— Чего вы хотите, Куртуа? — задал вопрос начальник тюрьмы.
— Я не хочу, а требую! — донеслось из камеры.
— Хорошо. Чего вы «требуете»?
— Требую, чтобы мне было предъявлено, наконец, обвинительное заключение! — Свои слова Смидович дополнил гулким ударом кулака по железному столу.
— Я подал ваше прошение, Куртуа. Ответа от господина прокурора пока не последовало.
— В таком случае я требую немедленно вызвать ко мне прокурорский надзор!
— Хорошо, Куртуа, я передам вашу просьбу.
— Требование! — крикнул Смидович. — Не просьбу, а требование, черт побери!
До прокурорского надзора дело не дошло, и на следующий день к Петру Гермогеновичу соизволил явиться знакомый по допросам прокурор с красным шрамом на лбу.
— Вы, кажется, чем–то недовольны, господин Куртуа? — спросил он. — Нет, нет, оставьте дверь открытой. — Прокурор посмотрел на стоявшего в некотором отдалении Длинного.
— Заходите, я не кусаюсь, — ответил Смидович, свирепо клацнув зубами.
Прокурор не без опаски вошел в камеру и сел на край кровати, не спуская с заключенного глаз.
— Какие же вы имеете претензии к нам, господин Куртуа? Я вас готов выслушать самым внимательным образом.
— Вы почти год держите в тюрьме ни в чем не повинного человека! — Смидович повысил голос. — Иностранного подданного! Я буду вынужден пожаловаться русскому царю!
Прокурор кисло усмехнулся:
— Едва ли их императорское величество сочтут возможным рассмотреть вашу жалобу, господин Куртуа…
— Я немедленно напишу о вашем беззаконии бельгийскому консулу! — Смидович стукнул кулаком по столу.
— Успокойтесь, господин Куртуа…
— Не успокоюсь! Вы не имеете права держать меня столько времени, не предъявляя никакого обвинения. — Он перешел на крик. — Я требую!.. Я настаиваю!.. Я…
Смидович вскочил со своего железного стула, который, возвращенный пружиной, громко стукнул о стену. Вскочил и прокурор, намереваясь срочно ретироваться, но не успел. Смидович с воплем кинулся на него. На выручку бросился надзиратель, точным и сильным ударом кулака он стукнул Смидовича в голову. Петр Гермогенович пошатнулся.
— Его нельзя бить, он тяжело болен, — строго сказал подбежавший доктор. — Оставьте его в покое…

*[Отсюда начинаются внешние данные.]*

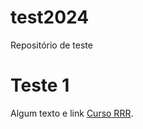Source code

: # test2024
Repositório de teste

# Teste 1
Algum texto e link [Curso RRR](https://beatrizmilz.github.io/2024-curso-de-verao-ime-usp-relatorios/instrucoes-de-instalacao.html).
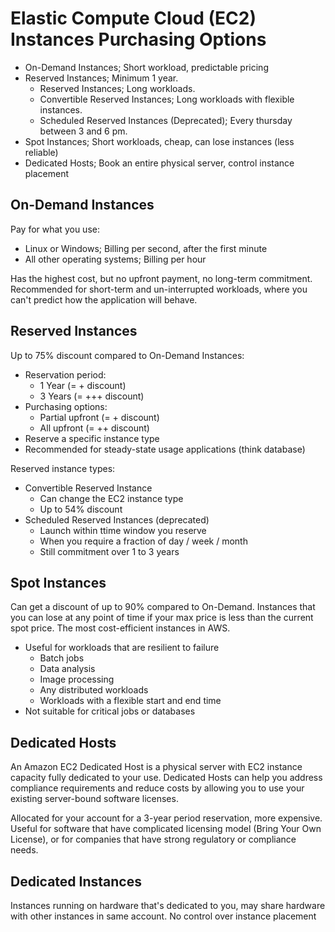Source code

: # Elastic Compute Cloud (EC2) Instances Purchasing Options
* On-Demand Instances; Short workload, predictable pricing <br>
* Reserved Instances; Minimum 1 year.
    * Reserved Instances; Long workloads.
    * Convertible Reserved Instances; Long workloads with flexible instances.
    * Scheduled Reserved Instances (Deprecated); Every thursday between 3 and 6 pm.
* Spot Instances; Short workloads, cheap, can lose instances (less reliable) <br>
* Dedicated Hosts; Book an entire physical server, control instance placement

## On-Demand Instances
Pay for what you use:
* Linux or Windows; Billing per second, after the first minute <br>
* All other operating systems; Billing per hour <br>

Has the highest cost, but no upfront payment, no long-term commitment. <br>
Recommended for short-term and un-interrupted workloads, where you can't predict how the application will behave.

## Reserved Instances
Up to 75% discount compared to On-Demand Instances:
* Reservation period:
    * 1 Year (= + discount)
    * 3 Years (= +++ discount)
* Purchasing options:
    * Partial upfront (= + discount)
    * All upfront (= ++ discount)
* Reserve a specific instance type <br>
* Recommended for steady-state usage applications (think database)

Reserved instance types:
* Convertible Reserved Instance
    * Can change the EC2 instance type
    * Up to 54% discount
* Scheduled Reserved Instances (deprecated)
    * Launch within ttime window you reserve
    * When you require a fraction of day / week / month
    * Still commitment over 1 to 3 years

## Spot Instances
Can get a discount of up to 90% compared to On-Demand. Instances that you can lose at any point of time if your max price is less than the current spot price. The most cost-efficient instances in AWS.
* Useful for workloads that are resilient to failure
    * Batch jobs
    * Data analysis
    * Image processing
    * Any distributed workloads
    * Workloads with a flexible start and end time
* Not suitable for critical jobs or databases

## Dedicated Hosts
An Amazon EC2 Dedicated Host is a physical server with EC2 instance capacity fully dedicated to your use. Dedicated Hosts can help you address compliance requirements and reduce costs by allowing you to use your existing server-bound software licenses.

Allocated for your account for a 3-year period reservation, more expensive. <br>
Useful for software that have complicated licensing model (Bring Your Own License), or for companies that have strong regulatory or compliance needs.

## Dedicated Instances
Instances running on hardware that's dedicated to you, may share hardware with other instances in same account. No control over instance placement
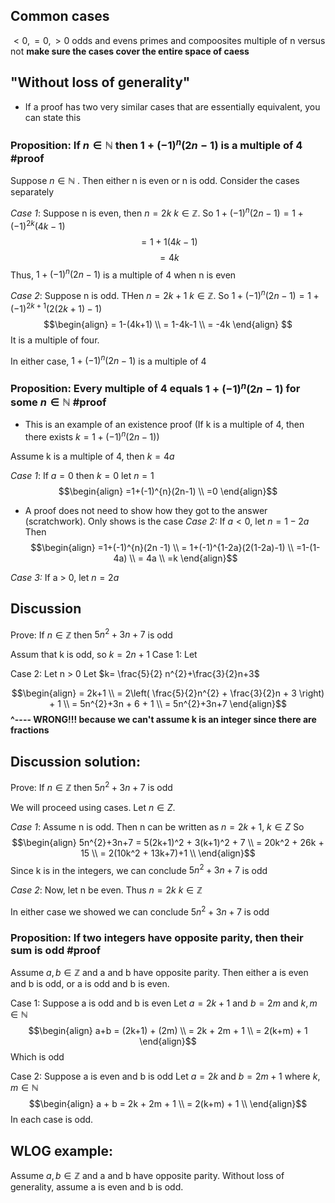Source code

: ## Common cases
$< 0, =0, >0$
odds and evens
primes and compoosites
multiple of n versus not
**make sure the cases cover the entire space of caess**

## "Without loss of generality"
- If a proof has two very similar cases that are essentially equivalent, you can state this

### Proposition: If $n \in \mathbb{N}$ then $1+ (-1)^n(2n-1)$ is a multiple of 4 #proof 
Suppose $n \in \mathbb{N}$ . Then either n is even or n is odd. Consider the cases separately

*Case 1*: Suppose n is even, then $n=2k$ $k \in \mathbb{Z}$. 
So $1+(-1)^{n}(2n-1) = 1 + (-1)^{2k} (4k-1)$
$$=1+ 1 (4k - 1)$$
$$ = 4k$$
Thus, $1+ (-1)^{n}(2n-1)$ is a multiple of 4 when n is even

*Case 2*: Suppose n is odd. THen $n=2k+1$ $k \in \mathbb{Z}$.
So $1+(-1)^{n}(2n-1) = 1+(-1)^{2k+1}(2(2k+1)-1)$
$$\begin{align}
= 1-(4k+1) \\
= 1-4k-1 \\
= -4k
\end{align}
$$
It is a multiple of four.

In either case, $1+(-1)^{n}(2n-1)$ is a multiple of 4


### Proposition: Every multiple of 4 equals $1+(-1)^{n}(2n-1)$ for some $n \in \mathbb{N}$ #proof

- This is an example of an existence proof (If k is a multiple of 4, then there exists $k=1+(-1)^{n}(2n-1)$)

Assume k is a multiple of 4, then $k=4a$

*Case 1*: If $a=0$ then $k=0$ let $n=1$
$$\begin{align}
=1+(-1)^{n}(2n-1) \\
=0
\end{align}$$

- A proof does not need to show how they got to the answer (scratchwork). Only shows is the case
*Case 2:* If $a < 0$, let $n=1-2a$
Then 
$$\begin{align}
=1+(-1)^{n}(2n -1) \\
= 1+(-1)^{1-2a}(2(1-2a)-1) \\
=1-(1-4a) \\
= 4a \\
=k
\end{align}$$

*Case 3:* If a > 0, let $n=2a$

## Discussion
Prove: If $n \in \mathbb{Z}$ then $5n^{2} + 3n + 7$ is odd

Assum that k is odd, so $k=2n+1$
Case 1: Let 

Case 2: Let n > 0
Let $k= \frac{5}{2} n^{2}+\frac{3}{2}n+3$

$$\begin{align}
= 2k+1 \\
= 2\left( \frac{5}{2}n^{2} + \frac{3}{2}n + 3 \right) + 1 \\
= 5n^{2}+3n + 6 + 1 \\
= 5n^{2}+3n+7
\end{align}$$
**^---- WRONG!!! because we can't assume k is an integer since there are fractions**


## Discussion solution:
Prove: If $n \in \mathbb{Z}$ then $5n^{2} + 3n + 7$ is odd

We will proceed using cases. Let $n \in Z$.

*Case 1*: Assume n is odd. Then n can be written as $n=2k+1$, $k \in Z$
So $$\begin{align}
5n^{2}+3n+7 = 5(2k+1)^2 + 3(k+1)^2 + 7 \\
= 20k^2 + 26k + 15 \\
= 2(10k^2 + 13k+7)+1 \\
\end{align}$$
Since k is in the integers, we can conclude $5n^{2} + 3n + 7$ is odd

*Case 2*: Now, let n be even. Thus $n=2k$ $k \in\mathbb{Z}$


In either case we showed we can conclude $5n^{2} + 3n + 7$ is odd





### Proposition: If two integers have opposite parity, then their sum is odd #proof
Assume $a, b \in \mathbb{Z}$ and a and b have opposite parity. Then either a is even and b is odd, or a is odd and b is even.

Case 1: Suppose a is odd and b is even
Let $a = 2k+1$ and $b=2m$ and $k,m \in \mathbb{N}$
$$\begin{align}
a+b = (2k+1) + (2m) \\
= 2k + 2m + 1 \\
= 2(k+m) + 1
\end{align}$$
Which is odd

Case 2: Suppose a is even and b is odd
Let $a=2k$ and $b=2m+1$ where $k, m \in \mathbb{N}$
$$\begin{align}
a + b = 2k + 2m + 1 \\
= 2(k+m) + 1 \\
\end{align}$$
In each case is odd.


## WLOG example:
Assume $a,b \in \mathbb{Z}$ and a and b have opposite parity. Without loss of generality, assume a is even and b is odd.

<insert single case>

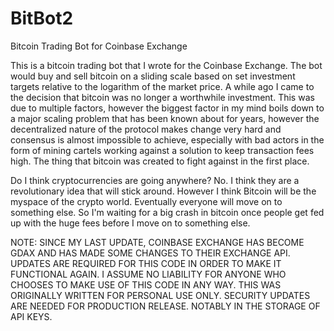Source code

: # BitBot2
Bitcoin Trading Bot for Coinbase Exchange

This is a bitcoin trading bot that I wrote for the Coinbase Exchange.  The bot would buy and sell bitcoin on a sliding scale based on set investment targets relative to the logarithm of the market price.  A while ago I came to the decision that bitcoin was no longer a worthwhile investment.  This was due to multiple factors, however the biggest factor in my mind boils down to a major scaling problem that has been known about for years, however the decentralized nature of the protocol makes change very hard and consensus is almost impossible to achieve, especially with bad actors in the form of mining cartels working against a solution to keep transaction fees high.  The thing that bitcoin was created to fight against in the first place.

Do I think cryptocurrencies are going anywhere? No.  I think they are a revolutionary idea that will stick around.  However I think Bitcoin will be the myspace of the crypto world.  Eventually everyone will move on to something else.  So I'm waiting for a big crash in bitcoin once people get fed up with the huge fees before I move on to something else.

NOTE: SINCE MY LAST UPDATE, COINBASE EXCHANGE HAS BECOME GDAX AND HAS MADE SOME CHANGES TO THEIR EXCHANGE API.  UPDATES ARE REQUIRED FOR THIS CODE IN ORDER TO MAKE IT FUNCTIONAL AGAIN.  I ASSUME NO LIABILITY FOR ANYONE WHO CHOOSES TO MAKE USE OF THIS CODE IN ANY WAY.  THIS WAS ORIGINALLY WRITTEN FOR PERSONAL USE ONLY.  SECURITY UPDATES ARE NEEDED FOR PRODUCTION RELEASE. NOTABLY IN THE STORAGE OF API KEYS.
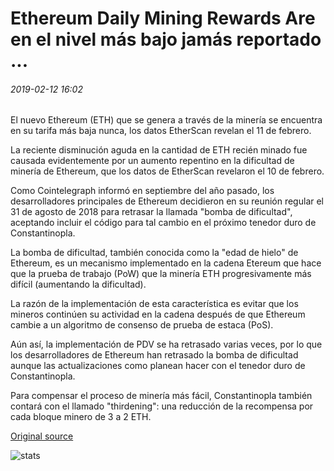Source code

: # Ethereum Daily Mining Rewards Аre en el nivel más bajo jamás reportado ...

###### 2019-02-12 16:02

El nuevo Ethereum (ETH) que se genera a través de la minería se encuentra en su tarifa más baja nunca, los datos EtherScan revelan el 11 de febrero.

La reciente disminución aguda en la cantidad de ETH recién minado fue causada evidentemente por un aumento repentino en la dificultad de minería de Ethereum, que los datos de EtherScan revelaron el 10 de febrero.

Como Cointelegraph informó en septiembre del año pasado, los desarrolladores principales de Ethereum decidieron en su reunión regular el 31 de agosto de 2018 para retrasar la llamada "bomba de dificultad", aceptando incluir el código para tal cambio en el próximo tenedor duro de Constantinopla.

La bomba de dificultad, también conocida como la "edad de hielo" de Ethereum, es un mecanismo implementado en la cadena Etereum que hace que la prueba de trabajo (PoW) que la minería ETH progresivamente más difícil (aumentando la dificultad).

La razón de la implementación de esta característica es evitar que los mineros continúen su actividad en la cadena después de que Ethereum cambie a un algoritmo de consenso de prueba de estaca (PoS).

Aún así, la implementación de PDV se ha retrasado varias veces, por lo que los desarrolladores de Ethereum han retrasado la bomba de dificultad aunque las actualizaciones como planean hacer con el tenedor duro de Constantinopla.

Para compensar el proceso de minería más fácil, Constantinopla también contará con el llamado "thirdening": una reducción de la recompensa por cada bloque minero de 3 a 2 ETH.

[Original source](https://cointelegraph.com/news/ethereum-daily-mining-rewards-are-at-lowest-level-ever-reported)

![stats](https://c.statcounter.com/11760860/0/a89fa40b/1/ "stats")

Дверь камеры захлопнулась, щелкнул замок, и Смидович бессильно упал на кровать. Два дня он не вставал и отказывался от пищи. На третий день из–за закрытой двери он услышал голос Усатого:
— Если вы не будете драться, то я отведу вас в больницу, господин Куртуа.
— Не буду, Иван Ерастович.
— Вы на меня не держите зла, господин Куртуа. Сами понимаете, служба.
— Не держу, Иван Ерастович.
Впустив Смидовича в кабинет, доктор запер дверь на крючок.
— Выпейте вот это. Что, невкусно?.. Разденьтесь. Как вы себя чувствуете, голубчик? Дышите… — Все это доктор сказал нарочито громко и тут же перешел на шепот. — Они мне не очень доверяют. Но из того, что я услышал, мне кажется, что ваше дело будет решено в наикратчайший срок.
— И что же меня ожидает, Николай Николаевич?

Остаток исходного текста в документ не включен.